In 1992, in a speech at a New Hampshire Elks lodge just before the state's primary, he drove grown men to tears as he described their economic struggles. He memorably promised that if voters supported him, he would fight for them as president until "the last dog dies."
Friends of Clinton's who have seen him on the trail recently say that the ebullient energy he is known for — whether addressing a crowd or spending an hour on a rope line with voters — has matured into an elder statesman's self-assurance. He may not electrify a room the way he once did, they say, but he is still an effective advocate for Hillary Clinton.
"His age, his heart surgery, his veganism — I think it's all brought a calmness into his life," said George Bruno, a former Democratic Party chairman in New Hampshire and longtime ally of Clinton, referring to the former president's quadruple bypass operation in 2004 and his strict plant-based diet. While some friends say Clinton would look zippier if he ate the occasional cheeseburger — an old favorite — others say he has never been healthier, with his weight down and his heart in excellent condition.
"He's not as fiery as he once was, but he has an air of real self-confidence," Bruno said.
Allies say that he does not see any need to fully engage either man, believing that Hillary Clinton can handle them. And he wants to avoid giving any grist to her opponents, recalling how the Obama campaign exploited his remark in 2008 describing Obama's statement that he opposed the Iraq war as "the biggest fairy tale I've ever seen."
"I think he's become more cautious, more tentative and less unabashed," said Doug Schoen, a former adviser and pollster to Bill Clinton. "Going negative just isn't his strength in her races. His strength is developing a positive and empathetic narrative for why Mrs. Clinton should be president."
Yet some voters who have listened to Clinton's speeches over the decades, on television or at small-scale campaign events, said he had less magnetism recently than they remembered.

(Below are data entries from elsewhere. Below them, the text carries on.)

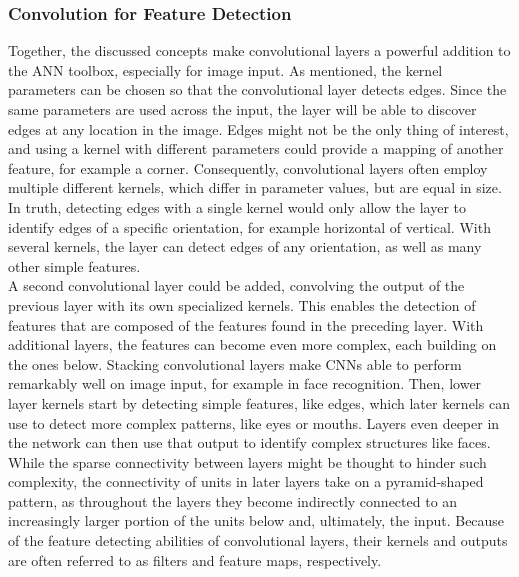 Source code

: \subsubsection{Convolution for Feature Detection}

Together, the discussed concepts make convolutional layers a powerful addition to the ANN toolbox, especially for image input. As mentioned, the kernel parameters can be chosen so that the convolutional layer detects edges. Since the same parameters are used across the input, the layer will be able to discover edges at any location in the image. Edges might not be the only thing of interest, and using a kernel with different parameters could provide a mapping of another feature, for example a corner. Consequently, convolutional layers often employ multiple different kernels, which differ in parameter values, but are equal in size. In truth, detecting edges with a single kernel would only allow the layer to identify edges of a specific orientation, for example horizontal of vertical. With several kernels, the layer can detect edges of any orientation, as well as many other simple features. \\

\noindent A second convolutional layer could be added, convolving the output of the previous layer with its own specialized kernels. This enables the detection of features that are composed of the features found in the preceding layer. With additional layers, the features can become even more complex, each building on the ones below. Stacking convolutional layers make CNNs able to perform remarkably well on image input, for example in face recognition. Then, lower layer kernels start by detecting simple features, like edges, which later kernels can use to detect more complex patterns, like eyes or mouths. Layers even deeper in the network can then use that output to identify complex structures like faces. While the sparse connectivity between layers might be thought to hinder such complexity, the connectivity of units in later layers take on a pyramid-shaped pattern, as throughout the layers they become indirectly connected to an increasingly larger portion of the units below and, ultimately, the input. Because of the feature detecting abilities of convolutional layers, their kernels and outputs are often referred to as filters and feature maps, respectively. \\

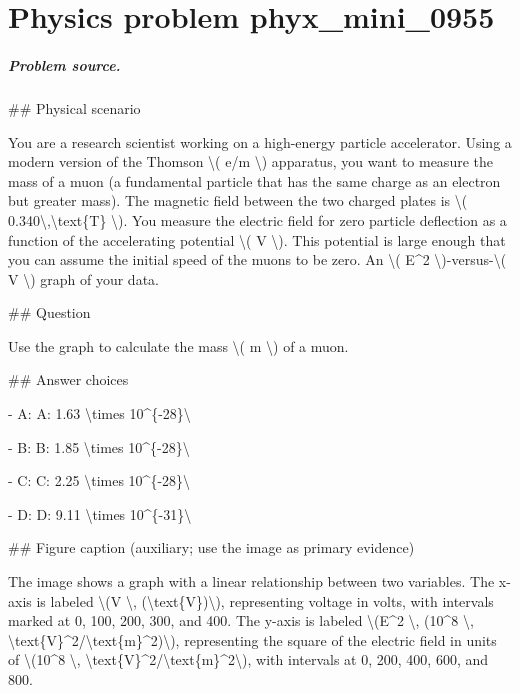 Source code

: 
\chapter{Physics problem phyx\_mini\_0955}
\label{ch:PhyXMiniProblems_problem_phyx_mini_0955}

\paragraph{Problem source.}
\#\# Physical scenario

You are a research scientist working on a high-energy particle accelerator. Using a modern version of the Thomson \textbackslash{}( e/m \textbackslash{}) apparatus, you want to measure the mass of a muon (a fundamental particle that has the same charge as an electron but greater mass). The magnetic field between the two charged plates is \textbackslash{}( 0.340\textbackslash{},\textbackslash{}text\{T\} \textbackslash{}). You measure the electric field for zero particle deflection as a function of the accelerating potential \textbackslash{}( V \textbackslash{}). This potential is large enough that you can assume the initial speed of the muons to be zero. An \textbackslash{}( E\textasciicircum{}2 \textbackslash{})-versus-\textbackslash{}( V \textbackslash{}) graph of your data.

\#\# Question

Use the graph to calculate the mass \textbackslash{}( m \textbackslash{}) of a muon.

\#\# Answer choices

- A: A: 1.63 \textbackslash{}times 10\textasciicircum{}\{-28\}\textbackslash{}

- B: B: 1.85 \textbackslash{}times 10\textasciicircum{}\{-28\}\textbackslash{}

- C: C: 2.25 \textbackslash{}times 10\textasciicircum{}\{-28\}\textbackslash{}

- D: D: 9.11 \textbackslash{}times 10\textasciicircum{}\{-31\}\textbackslash{}

\#\# Figure caption (auxiliary; use the image as primary evidence)

The image shows a graph with a linear relationship between two variables. The x-axis is labeled \textbackslash{}(V \textbackslash{}, (\textbackslash{}text\{V\})\textbackslash{}), representing voltage in volts, with intervals marked at 0, 100, 200, 300, and 400. The y-axis is labeled \textbackslash{}(E\textasciicircum{}2 \textbackslash{}, (10\textasciicircum{}8 \textbackslash{}, \textbackslash{}text\{V\}\textasciicircum{}2/\textbackslash{}text\{m\}\textasciicircum{}2)\textbackslash{}), representing the square of the electric field in units of \textbackslash{}(10\textasciicircum{}8 \textbackslash{}, \textbackslash{}text\{V\}\textasciicircum{}2/\textbackslash{}text\{m\}\textasciicircum{}2\textbackslash{}), with intervals at 0, 200, 400, 600, and 800.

"He's more low-key than he used to be, really keeping to the facts rather than making that old emotional connection," Karen Janes, 67, of Exeter, N.H., said after listening to Clinton speak there this month.
These days, his remarks can be plodding, even rambling at times. By the 30-minute mark Wednesday night, some people were yawning and others checking their phones as he mentioned raising the minimum wage (with far less intensity than Sanders' passionate plea for $15 an hour) and described Hillary Clinton's plans for new Wall Street regulations.

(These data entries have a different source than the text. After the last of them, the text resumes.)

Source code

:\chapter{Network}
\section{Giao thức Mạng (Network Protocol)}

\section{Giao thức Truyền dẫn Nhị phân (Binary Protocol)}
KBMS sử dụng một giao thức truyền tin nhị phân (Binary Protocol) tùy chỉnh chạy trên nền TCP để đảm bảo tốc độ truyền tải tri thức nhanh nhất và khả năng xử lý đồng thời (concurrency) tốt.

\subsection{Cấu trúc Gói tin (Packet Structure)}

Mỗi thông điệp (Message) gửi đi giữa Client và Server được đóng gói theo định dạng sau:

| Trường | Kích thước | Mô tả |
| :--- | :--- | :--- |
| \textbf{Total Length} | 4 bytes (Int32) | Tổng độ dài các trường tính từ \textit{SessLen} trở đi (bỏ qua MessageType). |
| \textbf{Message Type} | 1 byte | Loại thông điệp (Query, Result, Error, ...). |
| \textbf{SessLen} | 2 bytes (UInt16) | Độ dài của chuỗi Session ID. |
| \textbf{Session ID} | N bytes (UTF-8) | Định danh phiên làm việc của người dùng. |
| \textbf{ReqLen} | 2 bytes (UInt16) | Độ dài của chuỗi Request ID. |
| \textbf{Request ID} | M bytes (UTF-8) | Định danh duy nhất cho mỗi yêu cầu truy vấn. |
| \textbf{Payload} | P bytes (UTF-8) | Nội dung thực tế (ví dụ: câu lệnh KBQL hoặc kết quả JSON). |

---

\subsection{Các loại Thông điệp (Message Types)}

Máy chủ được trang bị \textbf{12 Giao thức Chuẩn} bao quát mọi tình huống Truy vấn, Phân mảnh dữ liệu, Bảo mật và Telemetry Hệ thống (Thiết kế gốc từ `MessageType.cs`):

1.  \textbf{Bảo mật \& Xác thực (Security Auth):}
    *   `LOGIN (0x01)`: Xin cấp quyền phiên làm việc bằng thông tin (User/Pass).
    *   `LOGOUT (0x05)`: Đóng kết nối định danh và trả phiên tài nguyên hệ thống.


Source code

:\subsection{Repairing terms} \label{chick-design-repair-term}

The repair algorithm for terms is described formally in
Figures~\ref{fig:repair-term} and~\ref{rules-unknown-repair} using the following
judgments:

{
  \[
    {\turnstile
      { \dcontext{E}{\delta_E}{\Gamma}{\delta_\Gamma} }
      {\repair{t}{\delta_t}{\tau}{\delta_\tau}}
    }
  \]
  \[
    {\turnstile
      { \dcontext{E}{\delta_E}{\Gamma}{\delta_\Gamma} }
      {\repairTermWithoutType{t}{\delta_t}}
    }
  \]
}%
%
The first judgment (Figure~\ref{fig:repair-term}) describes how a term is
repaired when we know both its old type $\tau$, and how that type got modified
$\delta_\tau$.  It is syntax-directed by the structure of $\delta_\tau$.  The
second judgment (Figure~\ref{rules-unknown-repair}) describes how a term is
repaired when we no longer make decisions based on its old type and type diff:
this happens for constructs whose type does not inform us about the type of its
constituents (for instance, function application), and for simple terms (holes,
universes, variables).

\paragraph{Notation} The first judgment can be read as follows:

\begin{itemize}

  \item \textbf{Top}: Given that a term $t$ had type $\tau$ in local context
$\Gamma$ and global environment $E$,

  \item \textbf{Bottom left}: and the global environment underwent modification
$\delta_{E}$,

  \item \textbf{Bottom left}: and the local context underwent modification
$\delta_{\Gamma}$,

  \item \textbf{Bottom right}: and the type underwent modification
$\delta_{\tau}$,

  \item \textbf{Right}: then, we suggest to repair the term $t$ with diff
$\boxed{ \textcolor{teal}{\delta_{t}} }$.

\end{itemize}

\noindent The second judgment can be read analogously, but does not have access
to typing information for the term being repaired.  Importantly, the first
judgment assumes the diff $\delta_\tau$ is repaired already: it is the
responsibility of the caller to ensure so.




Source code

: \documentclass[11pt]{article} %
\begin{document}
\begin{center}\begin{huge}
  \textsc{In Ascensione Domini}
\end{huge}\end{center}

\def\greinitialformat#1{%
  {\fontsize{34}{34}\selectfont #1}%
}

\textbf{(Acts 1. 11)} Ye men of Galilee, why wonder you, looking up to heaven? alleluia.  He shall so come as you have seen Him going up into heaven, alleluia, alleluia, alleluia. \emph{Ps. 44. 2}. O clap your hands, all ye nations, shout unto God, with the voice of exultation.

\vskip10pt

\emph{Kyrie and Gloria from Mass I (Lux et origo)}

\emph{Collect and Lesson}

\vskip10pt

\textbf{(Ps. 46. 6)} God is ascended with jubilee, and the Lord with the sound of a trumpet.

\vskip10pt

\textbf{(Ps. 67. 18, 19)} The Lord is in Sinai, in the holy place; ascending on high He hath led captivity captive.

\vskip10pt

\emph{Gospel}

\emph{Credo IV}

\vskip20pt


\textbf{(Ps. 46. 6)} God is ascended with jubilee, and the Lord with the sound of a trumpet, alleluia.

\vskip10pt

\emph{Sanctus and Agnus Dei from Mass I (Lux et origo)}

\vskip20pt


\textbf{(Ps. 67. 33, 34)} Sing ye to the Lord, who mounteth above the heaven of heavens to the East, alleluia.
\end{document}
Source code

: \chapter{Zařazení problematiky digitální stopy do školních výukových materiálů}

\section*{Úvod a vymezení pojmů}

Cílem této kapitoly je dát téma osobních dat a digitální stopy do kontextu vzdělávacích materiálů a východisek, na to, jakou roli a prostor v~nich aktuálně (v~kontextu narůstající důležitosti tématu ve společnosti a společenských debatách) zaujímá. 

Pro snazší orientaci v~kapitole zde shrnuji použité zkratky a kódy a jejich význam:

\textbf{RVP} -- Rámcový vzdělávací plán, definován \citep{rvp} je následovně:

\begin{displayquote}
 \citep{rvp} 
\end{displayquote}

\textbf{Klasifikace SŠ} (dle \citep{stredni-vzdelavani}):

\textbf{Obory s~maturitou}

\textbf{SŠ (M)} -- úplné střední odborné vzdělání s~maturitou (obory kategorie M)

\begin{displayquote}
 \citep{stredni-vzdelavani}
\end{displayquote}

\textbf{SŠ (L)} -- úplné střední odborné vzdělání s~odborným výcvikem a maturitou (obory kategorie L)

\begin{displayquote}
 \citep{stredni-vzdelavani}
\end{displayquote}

Paul Begala, a former political adviser to Bill Clinton and a friend of the couple's, said the former president's greatest strength now is as "Hillary's authenticator, in part because he's actually had the job that his wife is seeking."
"Most people, not just Democrats, feel President Clinton was really good at being president," Begala said. "And all the hand-wringers and bed-wetters who will say, 'Oh, he's going to make a mistake' — give me a break. He's still the best natural politician there is."
As an example of Clinton's skills, Begala pointed to a recent campaign stop in Concord, N.H., where the former president thanked the state's voters for being good to the Clintons and teaching them about the issues facing America. Then, in an amiable, unhurried tone, with gentle waves of his hands, Clinton reached for a metaphor to describe the hopes and anxieties of voters in presidential election years.
"The American people are like a great composer — the words are always the same, but they are rearranged like notes, and they write a new melody and then they decide who they want to sing it," Clinton said.
Begala said: "I love that where so many analysts see cacophony, he sees a symphony. Classic Clinton: optimistic, unifying."